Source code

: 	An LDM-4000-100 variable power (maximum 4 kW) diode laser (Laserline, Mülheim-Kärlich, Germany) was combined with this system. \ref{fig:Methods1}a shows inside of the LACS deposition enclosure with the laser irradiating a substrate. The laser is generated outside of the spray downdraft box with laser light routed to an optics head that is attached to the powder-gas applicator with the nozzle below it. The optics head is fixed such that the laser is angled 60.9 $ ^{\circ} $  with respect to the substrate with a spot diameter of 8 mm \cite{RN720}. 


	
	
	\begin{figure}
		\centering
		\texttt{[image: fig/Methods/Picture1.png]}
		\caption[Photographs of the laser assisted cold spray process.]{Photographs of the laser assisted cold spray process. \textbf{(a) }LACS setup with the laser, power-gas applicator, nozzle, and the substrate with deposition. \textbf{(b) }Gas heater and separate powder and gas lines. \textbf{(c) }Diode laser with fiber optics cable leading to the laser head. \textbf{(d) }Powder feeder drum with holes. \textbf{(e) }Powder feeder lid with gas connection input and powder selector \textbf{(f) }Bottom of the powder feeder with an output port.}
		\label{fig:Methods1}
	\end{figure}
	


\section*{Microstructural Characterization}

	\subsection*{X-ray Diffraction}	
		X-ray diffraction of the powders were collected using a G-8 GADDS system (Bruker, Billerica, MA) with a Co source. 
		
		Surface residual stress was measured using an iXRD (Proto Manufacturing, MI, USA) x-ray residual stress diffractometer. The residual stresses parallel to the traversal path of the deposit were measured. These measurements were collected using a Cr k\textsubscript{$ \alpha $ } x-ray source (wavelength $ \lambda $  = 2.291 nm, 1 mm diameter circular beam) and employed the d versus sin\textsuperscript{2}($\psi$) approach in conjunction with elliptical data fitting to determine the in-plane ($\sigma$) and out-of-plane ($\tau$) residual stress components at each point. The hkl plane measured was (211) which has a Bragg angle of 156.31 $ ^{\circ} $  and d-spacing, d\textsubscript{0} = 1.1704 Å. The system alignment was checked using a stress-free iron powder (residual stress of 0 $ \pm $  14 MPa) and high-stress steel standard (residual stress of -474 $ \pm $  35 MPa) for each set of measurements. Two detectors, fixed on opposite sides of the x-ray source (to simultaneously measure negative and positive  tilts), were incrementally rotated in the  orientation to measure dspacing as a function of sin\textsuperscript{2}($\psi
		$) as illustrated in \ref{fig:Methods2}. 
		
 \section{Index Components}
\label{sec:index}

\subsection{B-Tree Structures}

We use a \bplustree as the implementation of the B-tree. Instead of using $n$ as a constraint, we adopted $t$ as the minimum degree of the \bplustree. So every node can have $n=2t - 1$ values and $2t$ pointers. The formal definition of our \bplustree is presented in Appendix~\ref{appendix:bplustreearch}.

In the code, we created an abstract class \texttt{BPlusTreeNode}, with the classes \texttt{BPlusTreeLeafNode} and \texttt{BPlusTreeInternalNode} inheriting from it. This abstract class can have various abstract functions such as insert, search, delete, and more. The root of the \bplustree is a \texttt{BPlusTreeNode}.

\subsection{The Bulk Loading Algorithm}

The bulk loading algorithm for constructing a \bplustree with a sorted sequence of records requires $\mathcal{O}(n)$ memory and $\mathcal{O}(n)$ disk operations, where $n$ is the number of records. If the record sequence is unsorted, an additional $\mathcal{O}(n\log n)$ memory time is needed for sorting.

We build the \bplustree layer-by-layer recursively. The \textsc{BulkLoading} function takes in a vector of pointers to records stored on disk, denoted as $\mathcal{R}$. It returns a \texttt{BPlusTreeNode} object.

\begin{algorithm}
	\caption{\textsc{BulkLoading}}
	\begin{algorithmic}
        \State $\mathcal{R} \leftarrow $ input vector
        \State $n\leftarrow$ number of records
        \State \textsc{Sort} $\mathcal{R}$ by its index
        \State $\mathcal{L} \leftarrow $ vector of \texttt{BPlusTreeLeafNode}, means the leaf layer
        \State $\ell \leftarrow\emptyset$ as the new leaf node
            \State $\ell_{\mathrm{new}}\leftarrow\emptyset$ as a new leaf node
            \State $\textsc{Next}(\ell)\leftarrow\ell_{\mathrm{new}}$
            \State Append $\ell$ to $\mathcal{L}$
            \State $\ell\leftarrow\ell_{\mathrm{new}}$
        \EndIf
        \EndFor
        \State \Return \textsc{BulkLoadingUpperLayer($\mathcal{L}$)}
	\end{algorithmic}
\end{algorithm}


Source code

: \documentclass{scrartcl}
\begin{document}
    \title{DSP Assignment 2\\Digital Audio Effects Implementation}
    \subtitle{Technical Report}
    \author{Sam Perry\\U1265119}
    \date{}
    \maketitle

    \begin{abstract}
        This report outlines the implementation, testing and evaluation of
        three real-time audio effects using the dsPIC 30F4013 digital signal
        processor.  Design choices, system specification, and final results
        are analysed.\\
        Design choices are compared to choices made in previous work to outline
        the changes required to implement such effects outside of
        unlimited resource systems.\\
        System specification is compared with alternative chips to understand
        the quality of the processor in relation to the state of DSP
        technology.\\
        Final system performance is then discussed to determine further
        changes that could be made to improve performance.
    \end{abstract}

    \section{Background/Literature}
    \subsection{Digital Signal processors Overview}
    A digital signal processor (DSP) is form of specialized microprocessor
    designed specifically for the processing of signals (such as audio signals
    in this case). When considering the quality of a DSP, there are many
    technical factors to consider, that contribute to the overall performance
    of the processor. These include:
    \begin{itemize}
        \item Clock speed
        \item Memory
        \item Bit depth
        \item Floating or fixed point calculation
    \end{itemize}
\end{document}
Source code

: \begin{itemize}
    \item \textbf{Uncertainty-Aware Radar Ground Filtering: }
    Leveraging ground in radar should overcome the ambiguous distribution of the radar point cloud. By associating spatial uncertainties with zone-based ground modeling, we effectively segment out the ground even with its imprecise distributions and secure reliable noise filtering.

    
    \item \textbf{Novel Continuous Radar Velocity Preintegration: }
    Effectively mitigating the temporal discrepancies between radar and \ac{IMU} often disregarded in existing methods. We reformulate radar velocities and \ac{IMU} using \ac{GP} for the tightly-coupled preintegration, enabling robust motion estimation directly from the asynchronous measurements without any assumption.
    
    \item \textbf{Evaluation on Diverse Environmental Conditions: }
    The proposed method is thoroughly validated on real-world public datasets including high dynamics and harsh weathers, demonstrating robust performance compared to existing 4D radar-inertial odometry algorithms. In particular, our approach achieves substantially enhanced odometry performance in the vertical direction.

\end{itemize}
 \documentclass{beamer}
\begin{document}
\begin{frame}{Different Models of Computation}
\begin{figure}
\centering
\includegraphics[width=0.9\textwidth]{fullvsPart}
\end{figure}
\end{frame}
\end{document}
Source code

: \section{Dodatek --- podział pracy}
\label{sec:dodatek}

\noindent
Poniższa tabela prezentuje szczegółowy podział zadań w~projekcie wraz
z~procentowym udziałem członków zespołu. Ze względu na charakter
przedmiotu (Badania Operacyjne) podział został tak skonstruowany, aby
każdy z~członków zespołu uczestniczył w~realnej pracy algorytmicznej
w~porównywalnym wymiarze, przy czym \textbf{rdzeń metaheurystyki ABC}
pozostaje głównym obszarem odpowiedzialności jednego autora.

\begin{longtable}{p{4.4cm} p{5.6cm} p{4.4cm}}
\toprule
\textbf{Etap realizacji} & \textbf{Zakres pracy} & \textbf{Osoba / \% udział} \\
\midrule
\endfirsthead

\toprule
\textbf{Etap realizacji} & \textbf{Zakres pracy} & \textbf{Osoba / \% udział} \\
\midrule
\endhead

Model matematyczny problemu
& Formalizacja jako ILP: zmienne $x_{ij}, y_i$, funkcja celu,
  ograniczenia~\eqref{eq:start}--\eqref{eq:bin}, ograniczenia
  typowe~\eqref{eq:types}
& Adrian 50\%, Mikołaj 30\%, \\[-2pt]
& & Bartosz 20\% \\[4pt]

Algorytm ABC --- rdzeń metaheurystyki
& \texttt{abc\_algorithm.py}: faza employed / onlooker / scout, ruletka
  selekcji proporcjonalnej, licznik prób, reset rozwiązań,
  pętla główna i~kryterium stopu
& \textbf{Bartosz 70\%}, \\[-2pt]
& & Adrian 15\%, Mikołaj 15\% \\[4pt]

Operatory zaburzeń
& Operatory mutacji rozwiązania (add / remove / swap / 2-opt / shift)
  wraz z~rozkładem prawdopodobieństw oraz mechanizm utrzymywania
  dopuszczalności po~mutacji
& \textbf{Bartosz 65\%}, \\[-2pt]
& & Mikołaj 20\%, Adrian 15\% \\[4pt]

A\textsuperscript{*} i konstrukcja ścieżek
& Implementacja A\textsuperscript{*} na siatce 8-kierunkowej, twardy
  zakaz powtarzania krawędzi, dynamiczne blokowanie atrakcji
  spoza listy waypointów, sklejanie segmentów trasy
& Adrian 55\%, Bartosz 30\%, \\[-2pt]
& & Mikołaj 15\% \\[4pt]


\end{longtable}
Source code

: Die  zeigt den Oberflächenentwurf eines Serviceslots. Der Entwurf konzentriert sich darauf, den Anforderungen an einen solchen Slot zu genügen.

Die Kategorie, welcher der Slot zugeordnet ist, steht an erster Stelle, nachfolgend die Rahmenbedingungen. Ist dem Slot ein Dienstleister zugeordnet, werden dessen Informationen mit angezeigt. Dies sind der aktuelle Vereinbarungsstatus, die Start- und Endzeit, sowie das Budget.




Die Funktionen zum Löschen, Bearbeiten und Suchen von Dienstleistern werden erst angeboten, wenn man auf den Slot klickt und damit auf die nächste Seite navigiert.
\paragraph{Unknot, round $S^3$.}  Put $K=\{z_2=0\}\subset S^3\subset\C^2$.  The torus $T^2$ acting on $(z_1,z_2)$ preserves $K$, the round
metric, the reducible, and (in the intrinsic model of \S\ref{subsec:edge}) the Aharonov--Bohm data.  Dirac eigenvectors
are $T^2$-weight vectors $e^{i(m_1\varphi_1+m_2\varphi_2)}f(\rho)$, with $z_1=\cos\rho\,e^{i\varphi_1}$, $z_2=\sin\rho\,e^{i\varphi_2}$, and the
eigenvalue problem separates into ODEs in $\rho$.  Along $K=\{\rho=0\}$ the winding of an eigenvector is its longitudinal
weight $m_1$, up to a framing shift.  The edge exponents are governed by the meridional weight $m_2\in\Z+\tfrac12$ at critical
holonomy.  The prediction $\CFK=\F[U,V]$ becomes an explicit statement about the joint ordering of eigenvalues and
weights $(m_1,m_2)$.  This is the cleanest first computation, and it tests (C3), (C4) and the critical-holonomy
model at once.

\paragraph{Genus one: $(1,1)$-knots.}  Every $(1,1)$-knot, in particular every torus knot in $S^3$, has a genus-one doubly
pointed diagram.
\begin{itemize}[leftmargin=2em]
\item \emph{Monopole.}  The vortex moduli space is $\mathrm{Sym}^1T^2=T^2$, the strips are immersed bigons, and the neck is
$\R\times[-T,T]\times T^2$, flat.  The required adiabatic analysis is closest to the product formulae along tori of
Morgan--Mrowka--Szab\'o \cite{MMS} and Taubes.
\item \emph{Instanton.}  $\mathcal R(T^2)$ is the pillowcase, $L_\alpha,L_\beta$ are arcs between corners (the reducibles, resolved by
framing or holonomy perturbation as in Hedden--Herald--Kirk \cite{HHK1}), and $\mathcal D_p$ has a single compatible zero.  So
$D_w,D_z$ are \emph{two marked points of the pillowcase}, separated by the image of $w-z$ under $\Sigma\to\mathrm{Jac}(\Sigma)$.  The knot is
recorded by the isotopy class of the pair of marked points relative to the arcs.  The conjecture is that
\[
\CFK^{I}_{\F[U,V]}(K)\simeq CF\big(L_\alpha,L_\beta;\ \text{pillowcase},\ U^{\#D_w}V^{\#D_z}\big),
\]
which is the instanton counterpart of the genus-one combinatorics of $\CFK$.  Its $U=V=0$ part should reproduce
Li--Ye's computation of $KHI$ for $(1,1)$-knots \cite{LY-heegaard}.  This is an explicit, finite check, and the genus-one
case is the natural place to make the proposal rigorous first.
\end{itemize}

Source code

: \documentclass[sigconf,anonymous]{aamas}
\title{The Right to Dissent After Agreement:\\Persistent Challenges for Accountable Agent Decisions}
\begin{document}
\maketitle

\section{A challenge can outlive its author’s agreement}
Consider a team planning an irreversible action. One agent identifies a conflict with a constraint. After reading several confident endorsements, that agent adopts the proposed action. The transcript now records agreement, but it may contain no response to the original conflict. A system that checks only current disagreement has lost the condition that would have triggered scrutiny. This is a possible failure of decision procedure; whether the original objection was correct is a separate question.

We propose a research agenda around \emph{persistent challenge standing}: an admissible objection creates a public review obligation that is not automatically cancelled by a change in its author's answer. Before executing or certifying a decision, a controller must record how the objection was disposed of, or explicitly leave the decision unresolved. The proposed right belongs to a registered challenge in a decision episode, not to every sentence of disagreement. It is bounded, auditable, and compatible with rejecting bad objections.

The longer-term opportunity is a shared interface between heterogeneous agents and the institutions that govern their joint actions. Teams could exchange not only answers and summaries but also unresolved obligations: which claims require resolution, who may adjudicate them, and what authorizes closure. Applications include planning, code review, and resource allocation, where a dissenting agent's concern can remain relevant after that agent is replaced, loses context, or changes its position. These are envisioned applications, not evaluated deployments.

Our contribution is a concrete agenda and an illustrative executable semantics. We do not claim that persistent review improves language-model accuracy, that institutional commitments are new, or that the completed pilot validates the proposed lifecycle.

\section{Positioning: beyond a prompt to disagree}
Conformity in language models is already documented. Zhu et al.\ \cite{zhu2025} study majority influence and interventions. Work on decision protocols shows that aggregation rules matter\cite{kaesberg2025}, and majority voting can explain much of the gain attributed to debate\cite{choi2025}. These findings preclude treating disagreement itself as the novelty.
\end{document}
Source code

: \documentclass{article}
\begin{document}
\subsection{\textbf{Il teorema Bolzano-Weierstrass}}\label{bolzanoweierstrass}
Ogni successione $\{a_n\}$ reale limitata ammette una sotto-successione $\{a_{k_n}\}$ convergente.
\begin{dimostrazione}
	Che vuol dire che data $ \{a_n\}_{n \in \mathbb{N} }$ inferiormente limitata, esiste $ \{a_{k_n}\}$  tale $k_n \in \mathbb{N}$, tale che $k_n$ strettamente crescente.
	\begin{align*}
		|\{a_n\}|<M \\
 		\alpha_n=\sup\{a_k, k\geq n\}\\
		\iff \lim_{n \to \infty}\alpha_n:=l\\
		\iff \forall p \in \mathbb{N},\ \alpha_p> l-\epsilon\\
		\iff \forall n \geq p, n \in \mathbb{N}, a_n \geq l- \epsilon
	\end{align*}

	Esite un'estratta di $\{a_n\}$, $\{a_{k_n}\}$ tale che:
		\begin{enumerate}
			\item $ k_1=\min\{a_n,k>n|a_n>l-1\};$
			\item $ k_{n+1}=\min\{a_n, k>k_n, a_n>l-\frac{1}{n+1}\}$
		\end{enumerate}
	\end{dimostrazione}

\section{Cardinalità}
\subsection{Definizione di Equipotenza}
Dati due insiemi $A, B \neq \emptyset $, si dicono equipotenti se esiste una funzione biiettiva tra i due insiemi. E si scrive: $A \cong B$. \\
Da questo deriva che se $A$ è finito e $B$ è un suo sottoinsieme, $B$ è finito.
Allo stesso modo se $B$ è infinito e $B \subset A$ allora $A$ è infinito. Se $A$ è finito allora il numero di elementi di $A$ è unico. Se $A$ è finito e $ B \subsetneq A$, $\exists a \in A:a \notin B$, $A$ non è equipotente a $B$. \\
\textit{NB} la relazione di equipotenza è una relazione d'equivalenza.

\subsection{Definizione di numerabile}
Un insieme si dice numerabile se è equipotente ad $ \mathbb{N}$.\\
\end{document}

#####

What to produce
In the entries above, find each line with "choices" and copy it.

Problem solution
        processor.  Design choices, system specification, and final results
        Design choices are compared to choices made in previous work to outline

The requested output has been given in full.